**Exercise description:** Collect from the data below each line with "will".

**Document images with source code:**
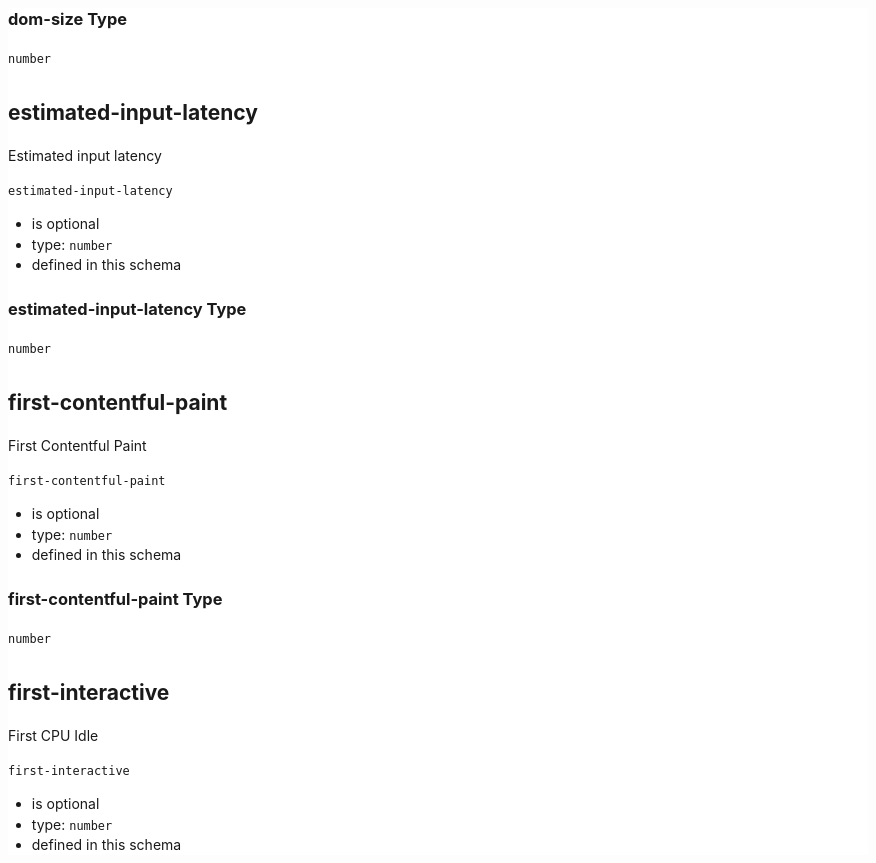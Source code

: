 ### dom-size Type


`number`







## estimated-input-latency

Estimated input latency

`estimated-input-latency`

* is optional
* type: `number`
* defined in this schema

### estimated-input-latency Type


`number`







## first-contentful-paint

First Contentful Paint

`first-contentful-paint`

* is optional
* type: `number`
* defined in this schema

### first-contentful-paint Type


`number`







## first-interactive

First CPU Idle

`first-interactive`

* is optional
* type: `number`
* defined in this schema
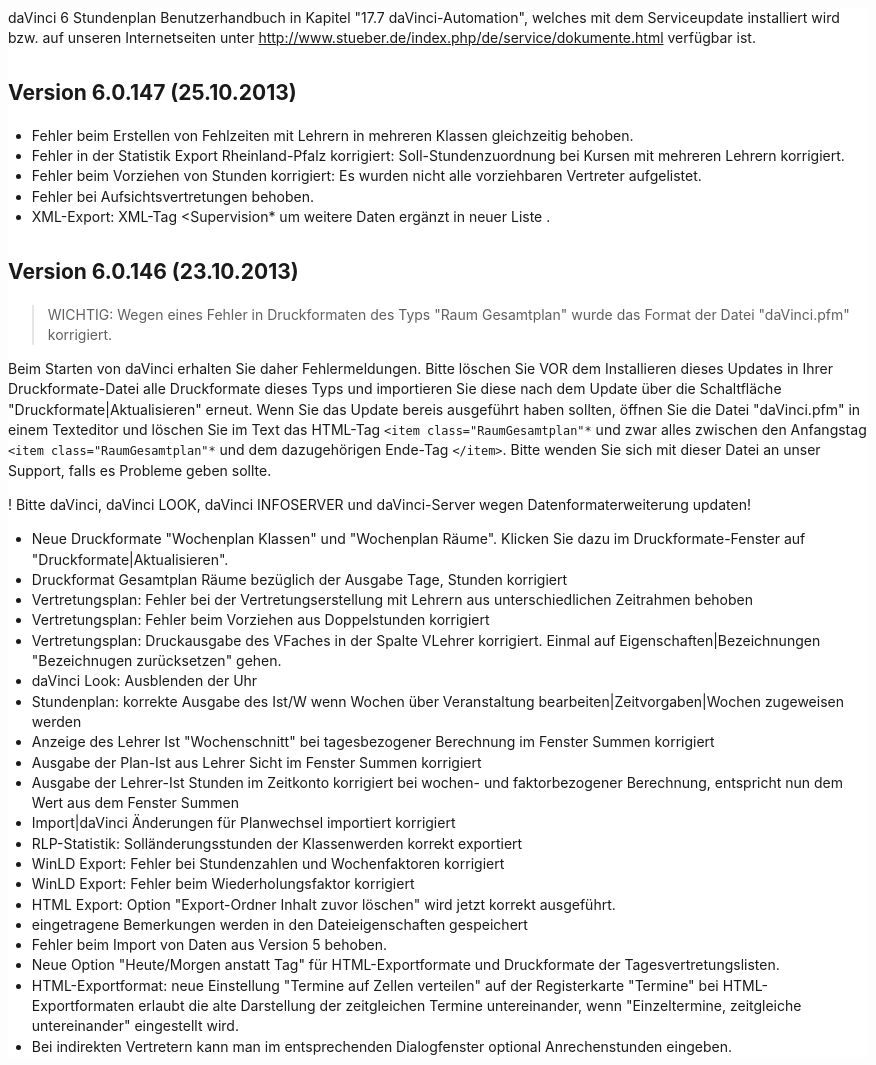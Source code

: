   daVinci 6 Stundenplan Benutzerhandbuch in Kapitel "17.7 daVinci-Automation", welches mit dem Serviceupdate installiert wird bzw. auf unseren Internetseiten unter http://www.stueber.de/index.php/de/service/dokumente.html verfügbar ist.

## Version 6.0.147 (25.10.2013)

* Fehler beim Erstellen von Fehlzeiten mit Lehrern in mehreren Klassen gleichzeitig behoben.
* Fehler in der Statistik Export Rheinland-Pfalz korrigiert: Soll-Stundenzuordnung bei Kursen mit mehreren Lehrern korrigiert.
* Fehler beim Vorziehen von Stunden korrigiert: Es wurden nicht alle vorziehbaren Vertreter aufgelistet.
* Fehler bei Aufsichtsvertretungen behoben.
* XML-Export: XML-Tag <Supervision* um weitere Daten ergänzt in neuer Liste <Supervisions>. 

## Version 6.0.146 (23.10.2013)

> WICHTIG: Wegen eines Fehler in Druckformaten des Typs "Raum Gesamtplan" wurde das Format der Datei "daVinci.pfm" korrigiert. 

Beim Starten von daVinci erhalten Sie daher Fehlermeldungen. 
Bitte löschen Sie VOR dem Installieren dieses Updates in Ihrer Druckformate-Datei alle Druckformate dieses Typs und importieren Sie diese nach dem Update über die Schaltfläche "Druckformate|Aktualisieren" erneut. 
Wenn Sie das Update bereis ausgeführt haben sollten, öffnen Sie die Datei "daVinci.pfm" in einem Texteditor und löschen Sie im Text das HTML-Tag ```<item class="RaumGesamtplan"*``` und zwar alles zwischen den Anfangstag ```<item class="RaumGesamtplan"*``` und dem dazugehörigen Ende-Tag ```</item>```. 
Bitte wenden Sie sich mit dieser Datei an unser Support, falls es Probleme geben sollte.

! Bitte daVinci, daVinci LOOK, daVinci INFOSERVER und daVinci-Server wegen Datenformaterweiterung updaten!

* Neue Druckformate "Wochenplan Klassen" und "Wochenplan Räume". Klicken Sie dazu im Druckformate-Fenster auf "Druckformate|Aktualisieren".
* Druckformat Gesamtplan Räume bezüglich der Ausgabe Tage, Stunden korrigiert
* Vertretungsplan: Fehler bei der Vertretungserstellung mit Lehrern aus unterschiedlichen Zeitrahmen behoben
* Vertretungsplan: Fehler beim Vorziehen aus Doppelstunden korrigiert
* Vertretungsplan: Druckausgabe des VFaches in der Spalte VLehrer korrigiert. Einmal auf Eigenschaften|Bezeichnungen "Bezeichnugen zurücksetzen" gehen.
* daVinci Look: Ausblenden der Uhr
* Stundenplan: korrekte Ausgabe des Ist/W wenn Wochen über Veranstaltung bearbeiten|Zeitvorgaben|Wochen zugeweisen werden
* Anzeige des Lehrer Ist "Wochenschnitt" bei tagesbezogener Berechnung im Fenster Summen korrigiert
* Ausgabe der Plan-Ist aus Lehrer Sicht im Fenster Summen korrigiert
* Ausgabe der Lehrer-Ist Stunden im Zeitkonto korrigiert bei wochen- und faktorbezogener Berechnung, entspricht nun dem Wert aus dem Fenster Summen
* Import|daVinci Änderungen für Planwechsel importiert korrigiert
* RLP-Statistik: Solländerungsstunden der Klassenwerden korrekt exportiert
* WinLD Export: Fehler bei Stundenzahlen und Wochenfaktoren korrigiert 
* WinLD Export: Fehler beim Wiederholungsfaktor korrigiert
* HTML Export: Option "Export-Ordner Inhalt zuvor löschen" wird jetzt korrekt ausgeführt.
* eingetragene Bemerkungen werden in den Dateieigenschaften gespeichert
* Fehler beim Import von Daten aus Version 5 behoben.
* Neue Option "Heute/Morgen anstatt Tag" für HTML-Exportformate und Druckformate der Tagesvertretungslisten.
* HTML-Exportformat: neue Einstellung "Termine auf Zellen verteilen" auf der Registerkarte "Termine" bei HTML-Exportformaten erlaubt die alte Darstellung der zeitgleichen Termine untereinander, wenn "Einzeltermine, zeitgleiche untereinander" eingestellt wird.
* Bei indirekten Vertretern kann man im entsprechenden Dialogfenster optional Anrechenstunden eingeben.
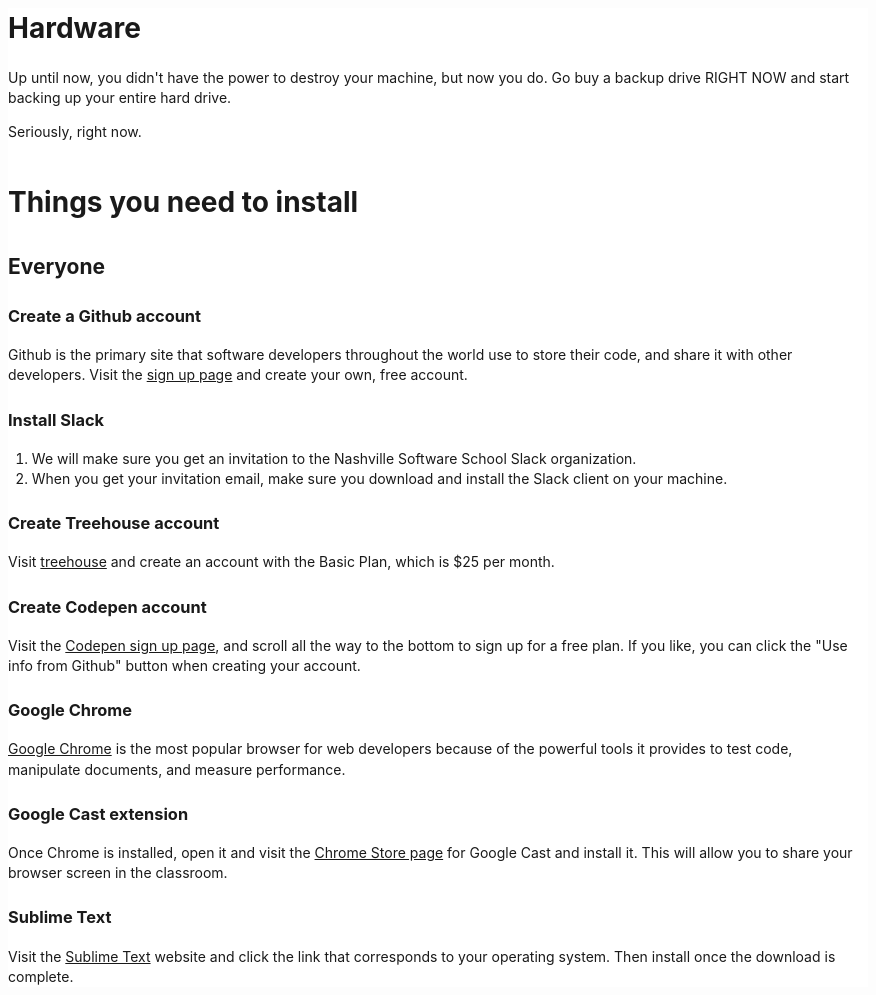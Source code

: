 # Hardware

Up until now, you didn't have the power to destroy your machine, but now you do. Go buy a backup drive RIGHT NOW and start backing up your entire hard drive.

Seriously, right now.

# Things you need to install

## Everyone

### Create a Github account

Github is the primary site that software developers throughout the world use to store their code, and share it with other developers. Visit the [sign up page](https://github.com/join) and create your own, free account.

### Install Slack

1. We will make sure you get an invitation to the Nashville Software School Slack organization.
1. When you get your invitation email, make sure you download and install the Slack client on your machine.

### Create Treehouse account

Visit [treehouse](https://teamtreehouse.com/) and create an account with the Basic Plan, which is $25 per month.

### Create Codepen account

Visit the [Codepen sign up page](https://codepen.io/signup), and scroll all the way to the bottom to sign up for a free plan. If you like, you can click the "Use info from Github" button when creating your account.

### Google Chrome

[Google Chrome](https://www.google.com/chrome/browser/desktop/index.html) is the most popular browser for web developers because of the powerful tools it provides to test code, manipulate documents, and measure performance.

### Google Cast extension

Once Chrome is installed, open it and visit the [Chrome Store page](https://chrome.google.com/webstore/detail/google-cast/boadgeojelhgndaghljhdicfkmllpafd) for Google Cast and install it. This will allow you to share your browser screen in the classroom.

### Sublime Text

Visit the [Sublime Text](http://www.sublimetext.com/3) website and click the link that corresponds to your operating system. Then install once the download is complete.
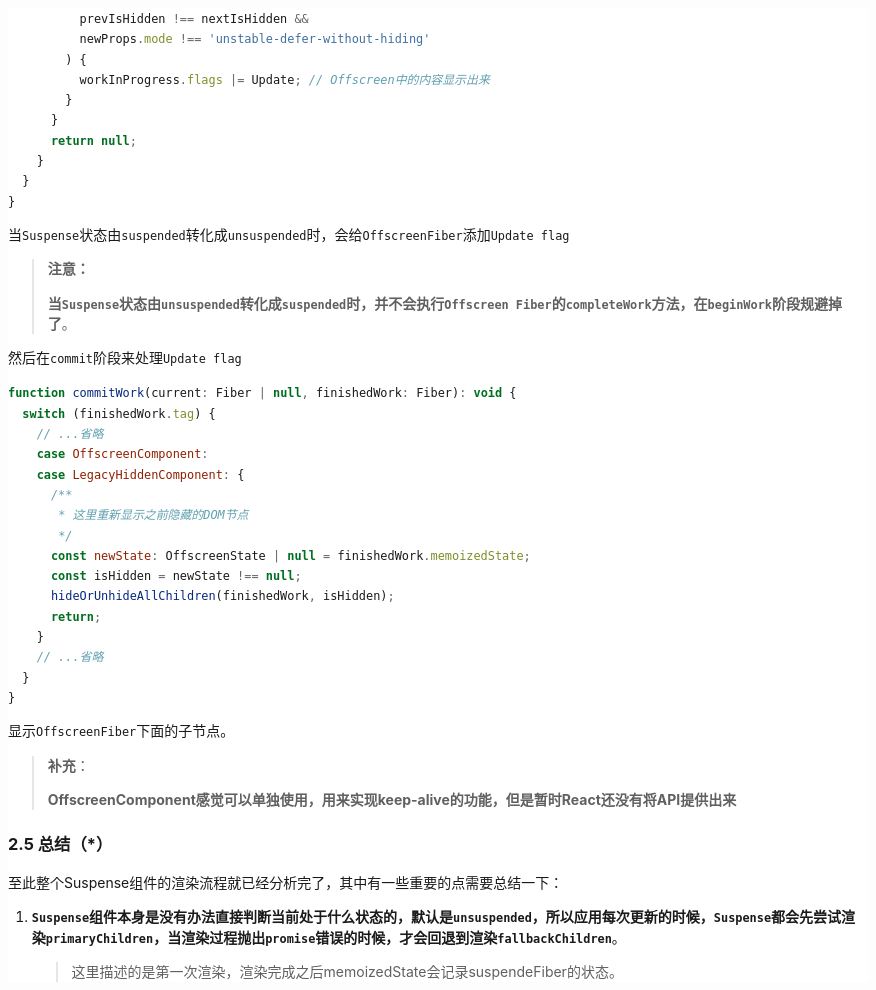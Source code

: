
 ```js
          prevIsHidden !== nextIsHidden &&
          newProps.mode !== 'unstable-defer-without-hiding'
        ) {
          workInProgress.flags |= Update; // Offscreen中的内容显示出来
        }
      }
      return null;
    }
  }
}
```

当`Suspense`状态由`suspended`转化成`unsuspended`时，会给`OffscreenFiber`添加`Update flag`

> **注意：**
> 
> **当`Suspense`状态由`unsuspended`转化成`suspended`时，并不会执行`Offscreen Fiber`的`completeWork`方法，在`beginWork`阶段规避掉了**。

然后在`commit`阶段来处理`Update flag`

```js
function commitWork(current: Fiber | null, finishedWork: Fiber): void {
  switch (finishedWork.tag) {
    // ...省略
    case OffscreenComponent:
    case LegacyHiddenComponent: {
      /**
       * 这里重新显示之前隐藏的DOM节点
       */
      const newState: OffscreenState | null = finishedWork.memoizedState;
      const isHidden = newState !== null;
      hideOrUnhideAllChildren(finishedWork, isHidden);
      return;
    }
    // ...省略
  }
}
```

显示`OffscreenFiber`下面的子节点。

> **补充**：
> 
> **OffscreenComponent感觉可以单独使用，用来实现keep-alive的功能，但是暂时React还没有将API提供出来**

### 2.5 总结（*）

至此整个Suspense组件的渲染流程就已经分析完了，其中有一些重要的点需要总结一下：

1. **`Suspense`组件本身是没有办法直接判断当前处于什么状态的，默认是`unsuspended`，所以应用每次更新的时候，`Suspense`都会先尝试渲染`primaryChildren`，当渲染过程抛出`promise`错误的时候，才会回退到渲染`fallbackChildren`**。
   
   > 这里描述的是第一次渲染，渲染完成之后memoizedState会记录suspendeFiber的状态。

**Response to the task:**
1. We will make sure you get an invitation to the Nashville Software School Slack organization.
Once Chrome is installed, open it and visit the [Chrome Store page](https://chrome.google.com/webstore/detail/google-cast/boadgeojelhgndaghljhdicfkmllpafd) for Google Cast and install it. This will allow you to share your browser screen in the classroom.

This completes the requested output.